Cal Crutchlow: "il tifo del pubblico mi ha spinto a non mollare"


Ieri Cal Crutchlow ha ripagato tutti i 66,230 tifosi inglesi presenti a Silverstone (più quelli in mondovisione) con una prestazione eroica e coraggiosa, conducendo la sua Monster Yamaha Tech3 fino al traguardo, a ridosso dei primi. Vale la pena sottolineare che il 26enne britannico, reduce dalla frattura alla caviglia rimediata nella giornata di sabato, partiva dall'ultima posizione sullo schieramento per non aver preso parte alle qualifiche ufficiali e dichiarato abile a partecipare alla gara solo dopo il warm-up della mattina. Alla fine del secondo giro, Crutchlow aveva già superato tutte le CRT piazzandosi in 11a posizione e mettendo nel mirino Valentino Rossi, che in quel momento si trovava 10° a 3.3 secondi.

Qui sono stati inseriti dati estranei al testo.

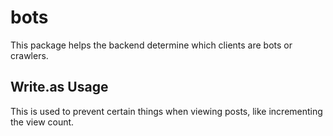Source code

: bots
====

This package helps the backend determine which clients are bots or crawlers.

## Write.as Usage

This is used to prevent certain things when viewing posts, like incrementing the view count.
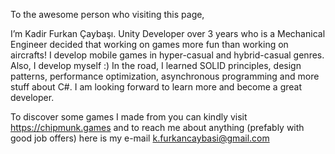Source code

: To the awesome person who visiting this page, 

I’m Kadir Furkan Çaybaşı. Unity Developer over 3 years who is a Mechanical Engineer decided that working on games more fun than working on aircrafts! 
I develop mobile games in hyper-casual and hybrid-casual genres. Also, I develop myself :) In the road, I learned SOLID principles, design patterns, performance optimization, asynchronous programming and more stuff about C#. I am looking forward to learn more and become a great developer.

To discover some games I made from you can kindly visit https://chipmunk.games and to reach me about anything (prefably with good job offers) here is my e-mail k.furkancaybasi@gmail.com 





<!---
kcaybasi/kcaybasi is a ✨ special ✨ repository because its `README.md` (this file) appears on your GitHub profile.
You can click the Preview link to take a look at your changes.
--->
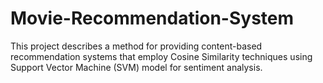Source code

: # Movie-Recommendation-System
This project describes a method for providing content-based recommendation systems that employ Cosine Similarity techniques using Support Vector Machine (SVM) model for sentiment analysis.
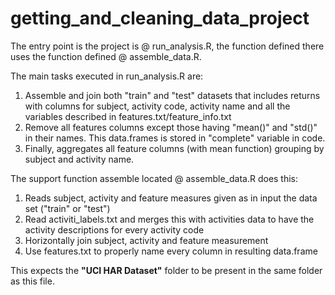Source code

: getting_and_cleaning_data_project
=================================

The entry point is the project is @ run_analysis.R, the function defined there uses the function defined @ assemble_data.R. 

The main tasks executed in run_analysis.R are:

1. Assemble and join both "train" and "test" datasets that includes returns with columns for subject, activity code, activity name and all the variables described in features.txt/feature_info.txt 
2. Remove all features columns except those having "mean()" and "std()" in their names. This data.frames is stored in "complete" variable in code.
3. Finally, aggregates all feature columns (with mean function) grouping by subject and activity name.

The support function assemble located @ assemble_data.R does this:

1. Reads subject, activity and feature measures given as in input the data set ("train" or "test")
2. Read activiti_labels.txt and merges this with activities data to have the activity descriptions for every activity code
3. Horizontally join subject, activity and feature measurement
4. Use features.txt to properly name every column in resulting data.frame

This expects the **"UCI HAR Dataset"** folder to be present in the same folder as this file.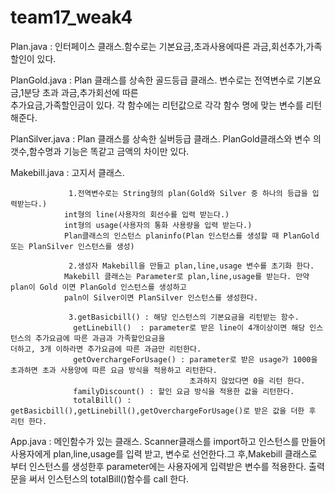 # team17_weak4

Plan.java : 인터페이스 클래스.함수로는 기본요금,초과사용에따른 과금,회선추가,가족할인이 있다.

PlanGold.java : Plan 클래스를 상속한 골드등급 클래스. 변수로는 전역변수로 기본요금,1분당 초과 과금,추가회선에 따른    
                추가요금,가족할인금이 있다. 각 함수에는 리턴값으로 각각 함수 명에 맞는 변수를 리턴해준다.
                
PlanSilver.java : Plan 클래스를 상속한 실버등급 클래스. PlanGold클래스와 변수 의 갯수,함수명과 기능은 똑같고 금액의 차이만 있다.

Makebill.java : 고지서 클래스. 
               
                 1.전역변수로는 String형의 plan(Gold와 Silver 중 하나의 등급을 입력받는다.) 
                int형의 line(사용자의 회선수를 입력 받는다.)
                int형의 usage(사용자의 통화 사용량을 입력 받는다.) 
                Plan클래스의 인스턴스 planinfo(Plan 인스턴스를 생성할 때 PlanGold 또는 PlanSilver 인스턴스를 생성)
                
                 2.생성자 Makebill을 만들고 plan,line,usage 변수를 초기화 한다.
                Makebill 클래스는 Parameter로 plan,line,usage를 받는다. 만약 plan이 Gold 이면 PlanGold 인스턴스를 생성하고
                paln이 Silver이면 PlanSilver 인스턴스를 생성한다.
                
                 3.getBasicbill() : 해당 인스턴스의 기본요금을 리턴받는 함수.
                  getLinebill()  : parameter로 받은 line이 4개이상이면 해당 인스턴스의 추가요금에 따른 과금과 가족할인요금을                                                 더하고, 3개 이하라면 추가요금에 따른 과금만 리턴한다.
                  getOverchargeForUsage() : parameter로 받은 usage가 1000을 초과하면 초과 사용양에 따른 요금 방식을 적용하고 리턴한다.
                                            초과하지 않았다면 0을 리턴 한다.
                  familyDiscount() : 할인 요금 방식을 적용한 값을 리턴한다.
                  totalBill() : getBasicbill(),getLinebill(),getOverchargeForUsage()로 받은 값을 더한 후 리턴 한다.

App.java : 메인함수가 있는 클래스. Scanner클래스를 import하고 인스턴스를 만들어 사용자에게 plan,line,usage를 입력 받고, 변수로 선언한다.그 후,Makebill 클래스로 부터 인스턴스를 생성한후 parameter에는 사용자에게 입력받은 변수를 적용한다. 출력문을 써서 인스턴스의 totalBill()함수를 call 한다.
                
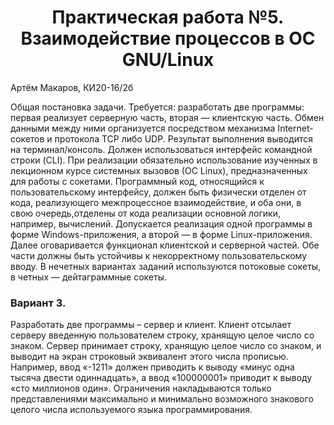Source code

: # <center>Практическая работа №5. Взаимодействие процессов в ОС GNU/Linux

Артём Макаров, КИ20-16/2б

Общая постановка задачи. Требуется: разработать две программы: первая реализует серверную часть,
вторая   —  клиентскую  часть.  Обмен   данными  между   ними  организуется посредством механизма Internet-сокетов и 
протокола TCP либо UDP. Результат выполнения   выводится   на   терминал/консоль.  Должен   использоваться интерфейс 
командной   строки  (CLI).   При   реализации   обязательно использование изученных в лекционном курсе системных вызовов 
(ОС Linux), предназначенных для работы с сокетами. Программный код, относящийся к пользовательскому интерфейсу, должен 
быть физически отделен от кода, реализующего межпроцессное взаимодействие, и оба они, в свою очередь,отделены от кода 
реализации основной логики, например, вычислений. Допускается реализация одной программы в форме  Windows-приложения,
а второй — в форме Linux-приложения. Далее оговаривается функционал клиентской и серверной частей. Обе части должны быть 
устойчивы к некорректному пользовательскому вводу. В нечетных вариантах заданий используются потоковые сокеты, в 
четных — дейтаграммные сокеты.

### Вариант 3.

Разработать две программы – сервер и клиент. Клиент отсылает серверу введенную пользователем строку, хранящую 
целое число со знаком. Сервер принимает строку, хранящую целое число со знаком, и выводит на экран строковый эквивалент 
этого числа прописью. Например, ввод «-1211» должен приводить к выводу «минус одна тысяча двести одиннадцать», а ввод 
«100000001» приводит к выводу «сто миллионов один». Ограничения накладываются только представлениями максимально и минимально 
возможного знакового целого числа используемого языка программирования.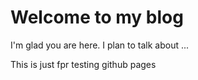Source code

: # Welcome to my blog

I'm glad you are here. I plan to talk about ...

This is just fpr testing github pages
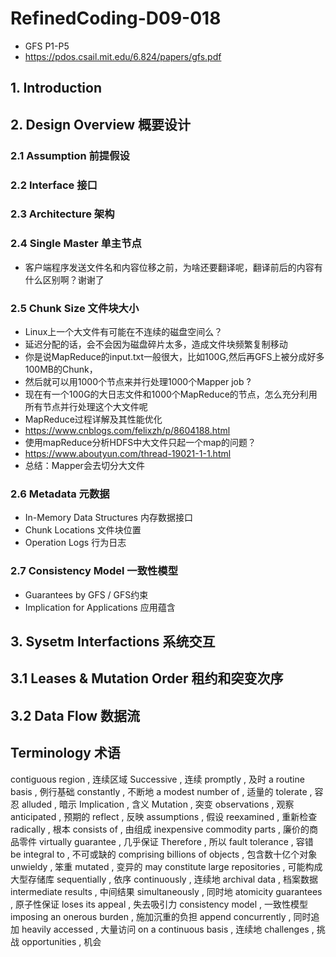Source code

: # RefinedCoding-D09-018
- GFS P1-P5
- https://pdos.csail.mit.edu/6.824/papers/gfs.pdf

## 1. Introduction


## 2. Design Overview 概要设计

### 2.1 Assumption 前提假设

### 2.2 Interface 接口

### 2.3 Architecture 架构

### 2.4 Single Master 单主节点
- 客户端程序发送文件名和内容位移之前，为啥还要翻译呢，翻译前后的内容有什么区别啊？谢谢了

### 2.5 Chunk Size 文件块大小
- Linux上一个大文件有可能在不连续的磁盘空间么？
- 延迟分配的话，会不会因为磁盘碎片太多，造成文件块频繁复制移动
- 你是说MapReduce的input.txt一般很大，比如100G,然后再GFS上被分成好多100MB的Chunk，
- 然后就可以用1000个节点来并行处理1000个Mapper job ?
- 现在有一个100G的大日志文件和1000个MapReduce的节点，怎么充分利用所有节点并行处理这个大文件呢
- MapReduce过程详解及其性能优化
- https://www.cnblogs.com/felixzh/p/8604188.html
- 使用mapReduce分析HDFS中大文件只起一个map的问题？
- https://www.aboutyun.com/thread-19021-1-1.html
- 总结：Mapper会去切分大文件

### 2.6 Metadata 元数据
- In-Memory Data Structures 内存数据接口
- Chunk Locations 文件块位置
- Operation Logs 行为日志

### 2.7 Consistency Model 一致性模型
- Guarantees by GFS / GFS约束
- Implication for Applications 应用蕴含

## 3. Sysetm Interfactions 系统交互

## 3.1 Leases & Mutation Order 租约和突变次序

## 3.2 Data Flow 数据流

## Terminology 术语
contiguous region	,	连续区域
Successive	,	连续
promptly	,	及时
a routine basis	,	例行基础
constantly	,	不断地
a modest number of	,	适量的
tolerate	,	容忍
alluded	,	暗示
Implication	,	含义
Mutation	,	突变
observations	,	观察
anticipated	,	预期的
reflect	,	反映
assumptions	,	假设
reexamined	,	重新检查
radically	,	根本
consists of	,	由组成
inexpensive commodity parts	,	廉价的商品零件
virtually guarantee	,	几乎保证
Therefore	,	所以
fault tolerance	,	容错
be integral to	,	不可或缺的
comprising billions of objects	,	包含数十亿个对象
unwieldy	,	笨重
mutated	,	变异的
may constitute large repositories	,	可能构成大型存储库
sequentially	,	依序
continuously	,	连续地
archival data	,	档案数据
intermediate results	,	中间结果
simultaneously	,	同时地
atomicity guarantees	,	原子性保证
loses its appeal	,	失去吸引力
consistency model	,	一致性模型
imposing an onerous burden	,	施加沉重的负担
append concurrently	,	同时追加
heavily accessed	,	大量访问
on a continuous basis	,	连续地
challenges 	,	挑战
opportunities	,	机会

Nonostante il disagio per lo sforzo che si avverte quando si cambia direzione e si cambia marcia, Crutchlow si è sbarazzato subito del pesarese, gettandosi all'inseguimento prima e superando poi, Hector Barbera e Stefan Bradl. L'inglese ha poi continuato a stringere i denti e correre contro la soglia del dolore, senza mai cedere le speranze neanche quando davanti a lui c'era Nicky Hayden ad oltre 7 secondi e a 8 giri dalla fine. Incitato dal tifo del pubblico di casa, Crutchlow ha impostato un ritmo impressionante sui tempi dei piloti di testa, che lo ha portato a passare Kentucky Kid all'ultimo giro per il sesto posto finale. Al suo rientro ai box, il pubblico e molti addetti ai lavori gli hanno giustamente tributato una meritata standing ovation che lo ha commosso.

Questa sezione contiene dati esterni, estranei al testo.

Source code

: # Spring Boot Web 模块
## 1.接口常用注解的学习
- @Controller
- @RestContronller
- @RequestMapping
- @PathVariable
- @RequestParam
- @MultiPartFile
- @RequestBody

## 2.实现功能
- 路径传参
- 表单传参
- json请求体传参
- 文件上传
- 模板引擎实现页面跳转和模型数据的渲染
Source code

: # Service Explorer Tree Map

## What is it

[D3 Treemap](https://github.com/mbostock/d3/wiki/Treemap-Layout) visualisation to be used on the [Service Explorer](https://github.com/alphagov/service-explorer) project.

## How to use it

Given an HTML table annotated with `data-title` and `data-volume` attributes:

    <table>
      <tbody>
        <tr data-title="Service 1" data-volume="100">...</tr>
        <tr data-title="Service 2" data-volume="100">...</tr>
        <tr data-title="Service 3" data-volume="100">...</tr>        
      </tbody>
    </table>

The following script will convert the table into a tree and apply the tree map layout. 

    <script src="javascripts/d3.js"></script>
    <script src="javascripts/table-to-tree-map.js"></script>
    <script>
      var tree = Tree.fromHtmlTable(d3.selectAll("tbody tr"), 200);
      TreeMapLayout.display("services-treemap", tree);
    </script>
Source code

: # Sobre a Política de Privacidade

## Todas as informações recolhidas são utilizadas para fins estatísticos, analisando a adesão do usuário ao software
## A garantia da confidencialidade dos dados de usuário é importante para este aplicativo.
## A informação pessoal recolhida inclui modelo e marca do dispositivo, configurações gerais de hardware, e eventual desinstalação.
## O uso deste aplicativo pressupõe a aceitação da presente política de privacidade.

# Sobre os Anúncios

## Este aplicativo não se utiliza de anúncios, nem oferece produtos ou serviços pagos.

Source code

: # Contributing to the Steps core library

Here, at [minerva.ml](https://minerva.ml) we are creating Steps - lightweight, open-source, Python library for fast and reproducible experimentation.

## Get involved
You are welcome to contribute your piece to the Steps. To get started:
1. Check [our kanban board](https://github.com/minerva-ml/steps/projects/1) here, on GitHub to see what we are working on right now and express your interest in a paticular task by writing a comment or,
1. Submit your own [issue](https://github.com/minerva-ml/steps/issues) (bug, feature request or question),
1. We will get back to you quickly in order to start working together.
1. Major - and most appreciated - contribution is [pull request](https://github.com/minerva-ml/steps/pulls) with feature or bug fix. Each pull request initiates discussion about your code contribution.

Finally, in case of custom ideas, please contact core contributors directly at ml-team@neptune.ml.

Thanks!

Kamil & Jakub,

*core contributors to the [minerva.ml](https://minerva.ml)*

"E' stato uno di quei fine settimana che non si dimenticano in fretta. Ieri è stato un disastro con quel mio schianto e ho pensato di aver perso per la seconda volta la possibilità di correre nella gara di casa. Ma il team della Clinica Mobile e il personale medico a Silverstone hanno fatto un lavoro incredibile e gli sono molto grato per avermi fatto correre. Non avrei mai immaginato di finire 6°, perché qui già se normalmente parti dalla terza fila è molto difficile. Partendo dal fondo della griglia, sarei stato felice di essere l'ultima delle MotoGP. E' stata una gara durissima, ho cercato di ignorare il dolore e lasciare che l'adrenalina e il sostegno del pubblico inglese mi desse la forza di continuare. Quando sono arrivato a Bradl, ho visto Nicky molto lontano, ma ho continuato a spingere lo stesso. Sono molto felice con i miei tempi sul giro, perché ero veloce come i ragazzi sul podio, anche con una caviglia rotta".

"Una piccola parte di me non può fare a meno di pensare senza l'incidente di sabato che avrei potuto essere sul podio nel Gran Premio di Gran Bretagna. Certo non posso lamentarmi per questo fantastico sesto posto e voglio ringraziare tutto il team Monster Yamaha Tech3 per aver scelto per il miglior set-up possibile, la moto ha funzionato grande. Inoltre un grande grazie va a tutti i tifosi inglesi oggi sono stati davvero incredibili. Quando sabato ero disteso nella ghiaia, l'unica cosa che riuscivo a pensare era che loro volevano vedermi correre nella gara di casa. Il loro sostegno mi ha aiutato molto e spero che stasera torneranno a casa orgogliosi del lavoro che ho fatto per loro".